J'ai mal jaugé la difficulté de tomber amoureuse du mauvais garçon. Les histoires m'ont donné une impression faussée du concept. Pourtant, si je veux falsifier une relation pour la briser à son apogée — pas trop violemment, évidemment, que le cœurtex reste réparable —, je n'ai pas le choix.
Bon. J'exagère peut-être. La première journée de cette Mission séduction s'est déroulée sans accrocs. Yohri et moi nous sommes retrouvés dans un parc grâce à une excuse simple :
— Oriane est trop occupée, en ce moment. Je ne la sens pas apte à m'entendre, alors je me rabats sur toi.

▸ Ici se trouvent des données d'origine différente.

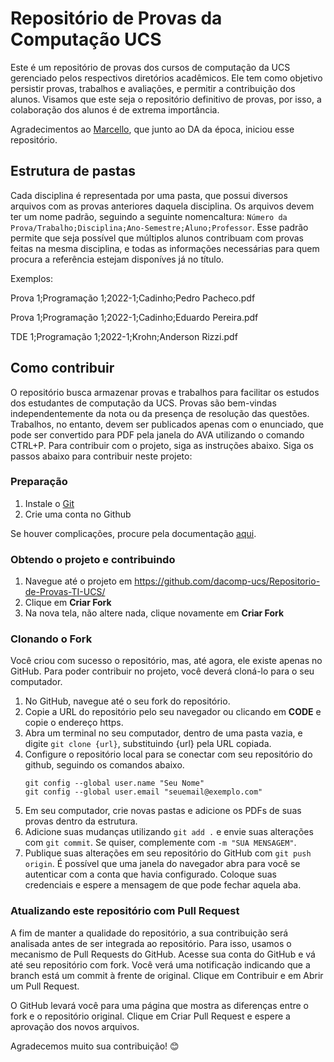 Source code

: # Repositório de Provas da Computação UCS

Este é um repositório de provas dos cursos de computação da UCS gerenciado pelos respectivos diretórios acadêmicos. Ele tem como objetivo persistir provas, trabalhos e avaliações, e permitir a contribuição dos alunos. Visamos que este seja o repositório definitivo de provas, por isso, a colaboração dos alunos é de extrema importância.

Agradecimentos ao [Marcello](https://github.com/Marcellofabrizio), que junto ao DA da época, iniciou esse repositório.

## Estrutura de pastas
Cada disciplina é representada por uma pasta, que possui diversos arquivos com as provas anteriores daquela disciplina. Os arquivos devem ter um nome padrão, seguindo a seguinte nomencaltura: `Número da Prova/Trabalho;Disciplina;Ano-Semestre;Aluno;Professor`. Esse padrão permite que seja possível que múltiplos alunos contribuam com provas feitas na mesma disciplina, e todas as informações necessárias para quem procura a referência estejam disponíves já no título. 

Exemplos:

Prova 1;Programação 1;2022-1;Cadinho;Pedro Pacheco.pdf

Prova 1;Programação 1;2022-1;Cadinho;Eduardo Pereira.pdf

TDE 1;Programação 1;2022-1;Krohn;Anderson Rizzi.pdf

## Como contribuir
O repositório busca armazenar provas e trabalhos para facilitar os estudos dos estudantes de computação da UCS. Provas são bem-vindas independentemente da nota ou da presença de resolução das questões. Trabalhos, no entanto, devem ser publicados apenas com o enunciado, que pode ser convertido para PDF pela janela do AVA utilizando o comando CTRL+P. Para contribuir com o projeto, siga as instruções abaixo. Siga os passos abaixo para contribuir neste projeto:

### Preparação
1. Instale o [Git](https://git-scm.com/downloads)
2. Crie uma conta no Github

Se houver complicações, procure pela documentação [aqui](https://docs.github.com/pt/get-started/quickstart/set-up-git#setting-up-git).

### Obtendo o projeto e contribuindo
1. Navegue até o projeto em https://github.com/dacomp-ucs/Repositorio-de-Provas-TI-UCS/
2. Clique em **Criar Fork**
3. Na nova tela, não altere nada, clique novamente em **Criar Fork**

### Clonando o Fork
Você criou com sucesso o repositório, mas, até agora, ele existe apenas no GitHub. Para poder contribuir no projeto, você deverá cloná-lo para o seu computador.

1. No GitHub, navegue até o seu fork do repositório.
2. Copie a URL do repositório pelo seu navegador ou clicando em **CODE** e copie o endereço https.
3. Abra um terminal no seu computador, dentro de uma pasta vazia, e digite `git clone {url}`, substituindo {url} pela URL copiada.
4. Configure o repositório local para se conectar com seu repositório do github, seguindo os comandos abaixo.
   ```
   git config --global user.name "Seu Nome"
   git config --global user.email "seuemail@exemplo.com"
   ```
5. Em seu computador, crie novas pastas e adicione os PDFs de suas provas dentro da estrutura.
6. Adicione suas mudanças utilizando `git add .` e envie suas alterações com `git commit`. Se quiser, complemente com `-m "SUA MENSAGEM"`.
7. Publique suas alterações em seu repositório do GitHub com `git push origin`. É possível que uma janela do navegador abra para você se autenticar com a conta que havia configurado. Coloque suas credenciais e espere a mensagem de que pode fechar aquela aba.

### Atualizando este repositório com Pull Request
A fim de manter a qualidade do repositório, a sua contribuição será analisada antes de ser integrada ao repositório. Para isso, usamos o mecanismo de Pull Requests do GitHub. Acesse sua conta do GitHub e vá até seu repositório com fork. Você verá uma notificação indicando que a branch está um commit à frente de original. Clique em Contribuir e em Abrir um Pull Request.

O GitHub levará você para uma página que mostra as diferenças entre o fork e o repositório original. Clique em Criar Pull Request e espere a aprovação dos novos arquivos.

Agradecemos muito sua contribuição! 😊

Yohri l'avait avalée. Il avalait des couleuvres. Il aurait avalé n'importe quoi provenant de ma bouche.
Bon.
Dit comme ça…
Le fait est qu'il pourrait m'apprécier, malgré son fond peu adroit. Ce que je lui ai narré hier l'a intéressé et il s'est montré plus à l'écoute que Laurane ne l'a jamais été, même si ses blagues restaient salaces et de mauvais goût, parfois insultantes, ce qui me confortait dans mon objectif.

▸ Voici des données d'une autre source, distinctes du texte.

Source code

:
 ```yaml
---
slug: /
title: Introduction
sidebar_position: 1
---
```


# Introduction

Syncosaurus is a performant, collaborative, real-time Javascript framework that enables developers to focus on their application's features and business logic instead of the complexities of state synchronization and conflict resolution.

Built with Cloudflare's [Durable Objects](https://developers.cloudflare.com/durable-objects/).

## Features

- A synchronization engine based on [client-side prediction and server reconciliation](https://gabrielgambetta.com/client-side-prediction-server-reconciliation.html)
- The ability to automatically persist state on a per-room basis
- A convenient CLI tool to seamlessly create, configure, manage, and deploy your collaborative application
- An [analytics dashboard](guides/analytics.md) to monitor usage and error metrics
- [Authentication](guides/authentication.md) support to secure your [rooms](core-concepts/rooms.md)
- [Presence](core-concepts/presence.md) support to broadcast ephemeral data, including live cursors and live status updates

Sa sœur, mon chrysanthème, avait déjà évoqué ses mille et une conquêtes, amoureuses comme amicales. Comment pouvait-il aussi bien s'entendre avec tout le monde ? Il a certes hérité du même visage ciselé qu'elle, et il dégage un certain charme — notamment lorsqu'il sourit ou agite ses boucles d'or —, mais tout de même !
Pour cette deuxième étape, je sors mes plus belles cartes. J'ai formé au sommet de mon crâne deux tresses fines. Plaquées, elles se rejoignent en un bun élégant qui me grandit et me libère des mèches rebelles qui aiment caresser mon front. Entre ces rambardes capillaires, une succession d'anneaux noués font ressortir ma rougeur, et de part et d'autre de cette œuvre d'art, mes cheveux libres coulent tels des filets de lave.
J'ai l'air d'une Viking.
Je suis une Viking.
« Comment résister à une fille qui se fait si belle pour moi, qui sait mettre ses atouts en avant ? Son vêtement découpé à la poitrine dans la forme de son cœurtex, avec ses saillies qui lui donnent un air de réceptacle cordial, comme si elle attendait à ce que j'y place le mien, à ce que j'y pose mon amour — et merde, qu'elle est bonne sans ses kilos en trop ! »
Ah, je ne le connais que trop bien.
Je grimpe les falaises qui encerclent la Crique de Verre. Nous voulions parler photographie, et coup de maître de sa part, il m'a conviée à profiter de l'heure dorée — le coucher du soleil. J'ai d'ailleurs maquillé mes paupières pour en refléter les couleurs, et même pensé à parsemer ma peau de cœurs similaires aux tatouages qui bordent ses yeux.
Cette attention ne l'empêche toutefois pas d'arriver en retard.
L'océan me sourit, le sable blanc scintille sous ces formations rocheuses. On a bâti cette crique escarpée en veillant à endiguer les blessures de potentiels touristes. Le port qui la longe connecte Kavaran au monde. Malheureusement, seules des marchandises ont l'honneur de monter à bord. Aucun Yerna ne voyage par-delà la rive. Personne n'en a envie. Ils viennent uniquement visiter et profiter de l'air marin au pied du phare, si puissant qu'il éclaire autant la mer que la capitale.
— J't'aurais bien invitée pour l'heure bleue, mais j'sais pas encore si j'ai affaire à une night owl ou un early bird.
Yohri.
Je pâme mon visage d'allégresse : un ricanement, un sourire reflété par l'ECO et un tortillement qui envoie valser mes pans de cheveux libres.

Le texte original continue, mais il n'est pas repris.